The Girl On The Train Hindi Movie Review

            Those who follow the Hollywood whodunits know about the film. Many like me are blissfully unaware of the tale and thus have a novelty factor coming the way.  However, two hours of watching the Netflix presentation of a film that was initially designed for the theatres you realise that either the script has been domesticated or our international influence is for all to see. In the world of cricket, we have left a great impact and are no longer global push overs.  Perhaps our cinema too.  Good or bad is an entirely different story.

            Mira Kapur (Parineeti Chopra), a practising advocate makes a career choice of prosecuting a drug pedlar and lives to pay the price. Mira has a nice marriage going till she becomes an alcoholic. Deserted in marriage threatened in the profession with alcohol for company everything comes crashing down. She however lives her illusion by travelling in the local train every day to London. She fancies the life of a lady, Nusrat (Aditi Rao Hydari) she sees through the window of her travelling train she builds a inexplicable appreciation for the person and her seemingly picture perfect life.
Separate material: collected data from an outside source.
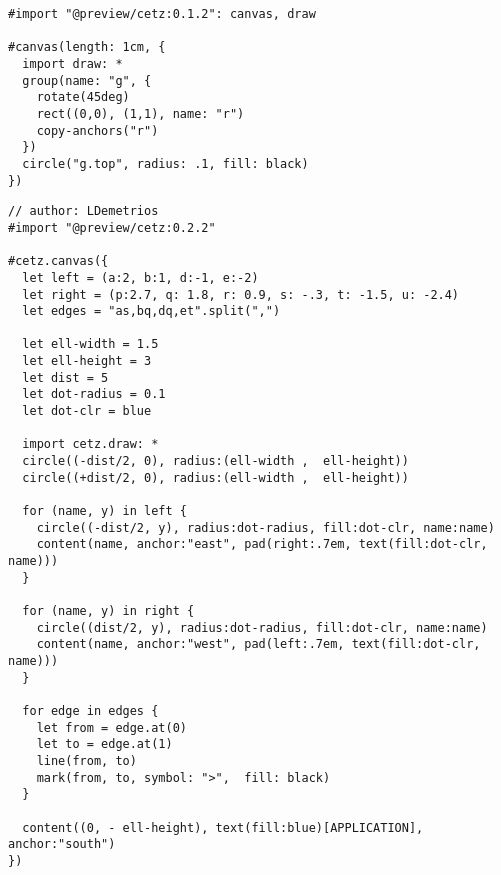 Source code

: \pandocbounded{}

\begin{verbatim}
#import "@preview/cetz:0.1.2": canvas, draw

#canvas(length: 1cm, {
  import draw: *
  group(name: "g", {
    rotate(45deg)
    rect((0,0), (1,1), name: "r")
    copy-anchors("r")
  })
  circle("g.top", radius: .1, fill: black)
})
\end{verbatim}

\pandocbounded{}

\begin{verbatim}
// author: LDemetrios
#import "@preview/cetz:0.2.2"

#cetz.canvas({
  let left = (a:2, b:1, d:-1, e:-2)
  let right = (p:2.7, q: 1.8, r: 0.9, s: -.3, t: -1.5, u: -2.4)
  let edges = "as,bq,dq,et".split(",")

  let ell-width = 1.5
  let ell-height = 3
  let dist = 5
  let dot-radius = 0.1
  let dot-clr = blue

  import cetz.draw: *
  circle((-dist/2, 0), radius:(ell-width ,  ell-height))
  circle((+dist/2, 0), radius:(ell-width ,  ell-height))

  for (name, y) in left {
    circle((-dist/2, y), radius:dot-radius, fill:dot-clr, name:name)
    content(name, anchor:"east", pad(right:.7em, text(fill:dot-clr, name)))
  }

  for (name, y) in right {
    circle((dist/2, y), radius:dot-radius, fill:dot-clr, name:name)
    content(name, anchor:"west", pad(left:.7em, text(fill:dot-clr, name)))
  }

  for edge in edges {
    let from = edge.at(0)
    let to = edge.at(1)
    line(from, to)
    mark(from, to, symbol: ">",  fill: black)
  }

  content((0, - ell-height), text(fill:blue)[APPLICATION], anchor:"south")
})
\end{verbatim}

\pandocbounded{}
The film starts with a chase where you see Mira chasing Nusrat at the Greenwich Forest. Nusrat is killed. Circumstance point to Mira as the prime suspect. An alcoholic who also suffers from anterograde amnesia. The Investigating Police Officer (Kirti Kulhari) warns her to ‘remember’. This touches a raw chord. Things fall apart when in a grotesque version of the Arth scene, Mira finds her husband Shekar (Avinash Tiwari) cheating on her. The real goes crashing and the ideal crumbling. Obviously, Mira has no motive to kill Nusrat. However, she is last seen at the scene of offence. Did something go fatally wrong in the woods? Was she killed with motive? The Girl on the Train offers interesting twists desi drama in England and a finale that is worth the watch on the OTT.

            Director Ribu Das Gupta tries his very best to make a hash of it all. For a good part of the narrative Parineeti believes a mascara smeared face highlighted with a blush is good acting as a harrowed alcoholic. Often reminiscent of the Ramsay house brand Ambassador, she mistakes harrowed looks to good action.  However, she is too good to let go of the opportunity. She comes into her own and delivers. She is a talented star who surely deserves more at the box office.  The rest of the cast is lackasidical. Avinash Tiwari has the same expression that the corpse of Aditi has – dead pan. Aditi is her usual cosmetic self and that is what the role demands of her. Kirti Kulhari could have done far better.

            All this notwithstanding the twists in the whodunit ensure that this girl on the train is worth travelling with.